For some people the quarterlife crisis is both a cause and an effect of procrastination and denial. Building on the image of that guy who is vegging in front of the television, a big part of twentysomethings' attempts to adjust to their new lives involves stalling like they have never stalled before. Granted, many ambitious students line up jobs while they are still in school. But by the same token, many do not. And even the ones who do still find their transition is far from seamless. Some of this difficulty may have to do with the fact that the once-reliable support network of parents and relatives is not quite sufficient anymore. The economic landscape, which is even now constantly changing for twentysomethings, differs greatly from the landscape of their parents' generation. Dot coms did not exist. The technology sector was piddling compared to what it is now. Aspiring doctors went to medical school, lawyers went to law school, and teachers attained degrees in education. Job and life patterns were more clear-cut, and there was less emphasis on "love what you do" in favor of "support the family." People married and had children at a much younger age. Things were different. What this means for today's graduates is that, because job opportunities have changed so drastically in the past generation, they must place much more accountability on themselves. Frequently that is something they are not yet ready to accept.
Another way the quarterlife crisis can show up, particularly in the mid- to late twenties, is in a feeling of disappointment, of "This is all there is?" Maybe the job turns out to be not so glamorous after all, or maybe it just doesn't seem to lead anywhere interesting. Perhaps the year of travel in Europe was more of a wallet buster than previously imaginedeven with nights in youth hostels and meals of ramen. Or maybe the move to a hip, new city just didn't turn out to be as fabulous a relocation as expected.
While these are, according to older generations, supposed to be the best years of their lives, twentysomethings also feel that the choices they make during this period will influence their thirties, forties, fifties, and on, in an irreparable domino effect. As a result, twentysomethings frequently have the unshakable belief that this is the time during which they have to nail down the meaning in their lives, which explains why they often experience a nagging feeling that somehow they need to make their lives more fulfilling. This is why there are so many drastic life changes at this point in life: an investment banker breaks off his engagement and volunteers for the Peace Corps; a consultant suddenly frets that consulting may not really have that much influence on other people's lives; a waiter chucks the steady paycheck to live in his car and try to make it in Hollywood; a law school graduate decides she doesn't want to be a lawyer after all and seeks a job in technology.
The changes hurtling toward a young adult, as well as the potential for more changes ahead, can be excruciatingly overwhelming for someone who is trying so hard to figure out how to feel fulfilled. A lot of people don't realize just how suffocating this pressure can be. The prevalent belief is that twentysomethings have it relatively easy because they do not have as many responsibilities as older individuals. But it is precisely this reduced responsibility that renders the vast array of decisions more difficult to make. For instance, if there were, say, a family to consider, a mother might not be as inclined to take a risk on the stock market. If a guy's elderly father were sick, he probably wouldn't take that year off to travel in South America. Twentysomethings, for the most part, just aren't at those stages yet, which is why they are sometimes envied. But because their choices aren't narrowed down for them by responsibilities, they have more decisions to make. And while this isn't necessarily bad, it can make things pretty complex. Figuring out which changes to make in order to make life more fulfilling is hard enough. But deciding to make a change and then following through with it requires an extraordinary amount of strength, which is sometimes hard to come by for a recent graduate who has not had to rely solely on himself for very long.

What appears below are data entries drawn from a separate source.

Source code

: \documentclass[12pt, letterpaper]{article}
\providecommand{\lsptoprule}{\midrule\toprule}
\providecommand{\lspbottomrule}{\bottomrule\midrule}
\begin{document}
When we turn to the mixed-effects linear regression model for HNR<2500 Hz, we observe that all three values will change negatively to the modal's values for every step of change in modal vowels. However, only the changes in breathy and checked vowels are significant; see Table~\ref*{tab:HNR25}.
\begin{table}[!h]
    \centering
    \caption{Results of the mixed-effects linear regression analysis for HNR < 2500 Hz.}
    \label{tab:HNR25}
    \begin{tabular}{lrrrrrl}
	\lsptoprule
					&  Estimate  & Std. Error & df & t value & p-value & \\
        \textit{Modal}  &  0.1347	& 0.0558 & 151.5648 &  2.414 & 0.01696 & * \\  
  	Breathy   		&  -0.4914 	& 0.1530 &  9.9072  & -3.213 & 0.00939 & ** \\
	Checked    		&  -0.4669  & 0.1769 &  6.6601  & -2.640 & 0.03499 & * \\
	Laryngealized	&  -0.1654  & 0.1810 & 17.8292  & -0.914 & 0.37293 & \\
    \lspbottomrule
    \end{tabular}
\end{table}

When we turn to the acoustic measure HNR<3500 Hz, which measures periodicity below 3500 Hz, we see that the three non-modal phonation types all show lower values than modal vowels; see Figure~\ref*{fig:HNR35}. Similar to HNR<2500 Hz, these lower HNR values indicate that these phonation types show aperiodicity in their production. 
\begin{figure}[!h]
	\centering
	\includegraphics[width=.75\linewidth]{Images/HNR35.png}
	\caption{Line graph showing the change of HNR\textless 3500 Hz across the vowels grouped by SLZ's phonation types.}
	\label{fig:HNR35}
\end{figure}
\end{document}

The most widespread, frightening, and quite possibly the most difficult manifestation of the quarterlife crisis is a feeling that can creep up on a twentysomething whether he is unemployed, living at home, and friendless, or in an interesting job, with a great apartment, and dozens of buddies. Regardless of their levels of self-esteem, confidence, and overall well-being, twentysomethings are particularly vulnerable to doubts. They doubt their decisions, their abilities, their readiness, their past, present, and future...but most of all, they doubt themselves. The twenties comprise a period of intense questioningof introspection and self-development that young adults often feel they are not ready for. The questions can range from seemingly trivial choices"Should I really have spent $100 to join that fantasy baseball league?" to irrefutably mammoth decisions"When is the right time for me to start a family?" It is healthy, of course, for people to question themselves some; an occasional self-assessment or life inventory is a natural part of the quest for improvement. But if the questioning becomes constant and the barrage of doubts never seems to cease, twentysomethings can feel as if it is hard to catch their breath, as if they are spiraling downward. Many times the doubts increase because twentysomethings think it is abnormal to have them in the first place. No one talks about having doubts at this age, so when twentysomethings do find that they are continuously questioning themselves, they think something is wrong with them.
What Do You Do About the Quarterlife Crisis?

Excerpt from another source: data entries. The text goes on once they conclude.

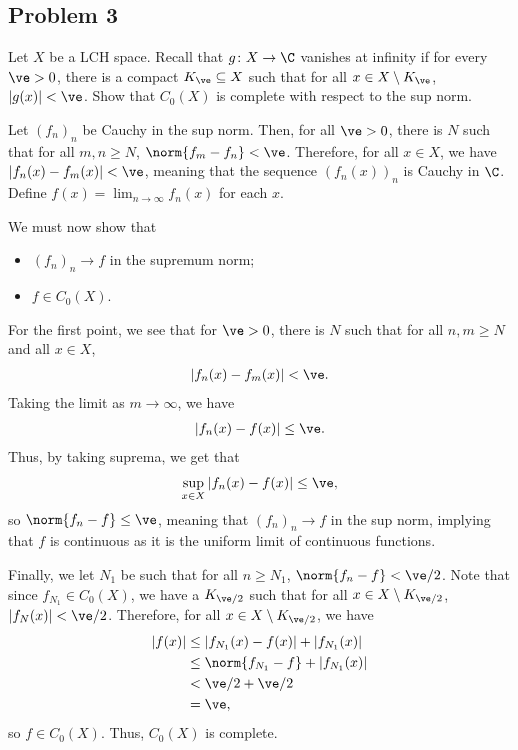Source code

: \documentclass[10pt]{mypackage}
\begin{document}
\subsection{Problem 3}%
\begin{problem}
  Let $X$ be a LCH space. Recall that $g\colon X\rightarrow \C$ vanishes at infinity if for every $\ve > 0$, there is a compact $K_{\ve}\subseteq X$ such that for all $x\in X\setminus K_{\ve}$, $\left\vert g(x) \right\vert < \ve$. Show that $C_0\left( X \right)$ is complete with respect to the sup norm.
\end{problem}
Let $\left( f_n \right)_n$ be Cauchy in the sup norm. Then, for all $\ve > 0$, there is $N$ such that for all $m,n\geq N$, $\norm{f_m - f_n} < \ve$. Therefore, for all $x\in X$, we have $\left\vert f_n(x)-f_m(x) \right\vert < \ve$, meaning that the sequence $\left( f_n(x) \right)_n$ is Cauchy in $\C$. Define $f(x) = \lim_{n\rightarrow\infty}f_n(x)$ for each $x$.\newline

We must now show that
\begin{itemize}
  \item $\left( f_n \right)_n\rightarrow f$ in the supremum norm;
  \item $f\in C_0\left( X \right)$.
\end{itemize}
For the first point, we see that for $\ve > 0$, there is $N$ such that for all $n,m \geq N$ and all $x\in X$,
\begin{align*}
  \left\vert f_n(x)-f_m(x) \right\vert < \ve.
\end{align*}
Taking the limit as $m\rightarrow\infty$, we have 
\begin{align*}
  \left\vert f_n(x)-f(x) \right\vert \leq \ve.
\end{align*}
Thus, by taking suprema, we get that
\begin{align*}
  \sup_{x\in X} \left\vert f_n(x)-f(x) \right\vert \leq \ve,
\end{align*}
so $\norm{f_n - f} \leq \ve$, meaning that $\left( f_n \right)_n\rightarrow f$ in the sup norm, implying that $f$ is continuous as it is the uniform limit of continuous functions.\newline

Finally, we let $N_1$ be such that for all $n\geq N_1$, $\norm{f_n - f} < \ve/2$. Note that since $f_{N_1}\in C_0\left( X \right)$, we have a $K_{\ve/2}$ such that for all $x\in X\setminus K_{\ve/2}$, $\left\vert f_N(x) \right\vert < \ve/2$. Therefore, for all $x\in X\setminus K_{\ve/2}$, we have
\begin{align*}
  \left\vert f(x) \right\vert &\leq \left\vert f_{N_1}(x)-f(x) \right\vert + \left\vert f_{N_1}(x) \right\vert\\
                              &\leq \norm{f_{N_1} - f} + \left\vert f_{N_1}(x) \right\vert\\
                              &< \ve/2 + \ve/2\\
                              &= \ve,
\end{align*}
so $f\in C_0\left( X \right)$. Thus, $C_0\left( X \right)$ is complete.
\end{document}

Hopefully, this book will help to change that perception. This book won't solve the quarterlife crisis, just as the hundreds of books on the midlife crisis won't make anybody any younger. But the first way to confront the quarterlife crisis is to acknowledge that there is one. We came up with some of the deepest questions that are plaguing twentysomethingsthe questions that they ask themselves but do not ask each other and the types of inquiries that might have come up during one of those three A.M. philosophical discussions that were so common in college and so rare after graduation. Then we asked these questions to twentysomethings across the country. In this book, they share their uncertainties, their indecisiveness, and their failuresas well as their successes and how they achieved them. When other twentysomethings realize that the barrage of doubts they face on a regular basis is not that uncommon, maybe these limbo years will seem a bit less daunting.

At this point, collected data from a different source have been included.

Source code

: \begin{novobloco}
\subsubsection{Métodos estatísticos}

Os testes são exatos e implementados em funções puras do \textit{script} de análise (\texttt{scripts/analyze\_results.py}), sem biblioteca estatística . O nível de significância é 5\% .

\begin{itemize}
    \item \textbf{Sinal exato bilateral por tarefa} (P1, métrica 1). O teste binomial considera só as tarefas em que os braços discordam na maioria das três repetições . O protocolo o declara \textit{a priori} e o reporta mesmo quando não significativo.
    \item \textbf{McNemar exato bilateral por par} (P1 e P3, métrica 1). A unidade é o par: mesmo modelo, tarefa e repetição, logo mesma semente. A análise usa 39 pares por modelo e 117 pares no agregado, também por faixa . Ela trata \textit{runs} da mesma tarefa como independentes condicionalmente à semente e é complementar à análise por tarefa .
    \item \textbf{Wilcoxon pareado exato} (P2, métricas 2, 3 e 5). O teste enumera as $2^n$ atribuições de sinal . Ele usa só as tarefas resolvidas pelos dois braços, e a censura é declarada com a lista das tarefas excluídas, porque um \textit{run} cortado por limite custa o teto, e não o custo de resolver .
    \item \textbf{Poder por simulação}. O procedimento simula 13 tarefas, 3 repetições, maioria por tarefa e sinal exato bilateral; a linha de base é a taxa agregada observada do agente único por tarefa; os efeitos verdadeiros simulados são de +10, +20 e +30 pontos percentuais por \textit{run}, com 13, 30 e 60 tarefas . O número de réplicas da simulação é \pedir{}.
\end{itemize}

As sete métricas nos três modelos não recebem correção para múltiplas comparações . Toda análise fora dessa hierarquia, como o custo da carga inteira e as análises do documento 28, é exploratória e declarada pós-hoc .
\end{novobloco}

The lack of psychological studies on relatively recent college graduates ties in to a larger problem for individuals in this age group: twentysomethings are virtually invisible in the marketplace. Perhaps one of the most noticeable differences between the midlife crisis and the quarterlife crisis is that, until now, no one had bothered to name and to address the twentysomething years as an often traumatic and wholly unrecognized difficult turning point in life. This lack of acknowledgment, of course, has simply fueled the quarterlife crisis into an even more difficult experience. Because graduates are not made aware that other graduates are experiencing the same cyclone of doubts, they doubt themselves to an even greater extent. Considering the fact that nearly every possible mental ailment, confusion, or inconvenience has a name now, from the well-established postpartum depression and attention deficit/hyperactivity disorder to the lesser-known medical students' disorder and inanimate object phobia, we found it surprising that no one had yet come up with a name for the tough shift from student life to real life.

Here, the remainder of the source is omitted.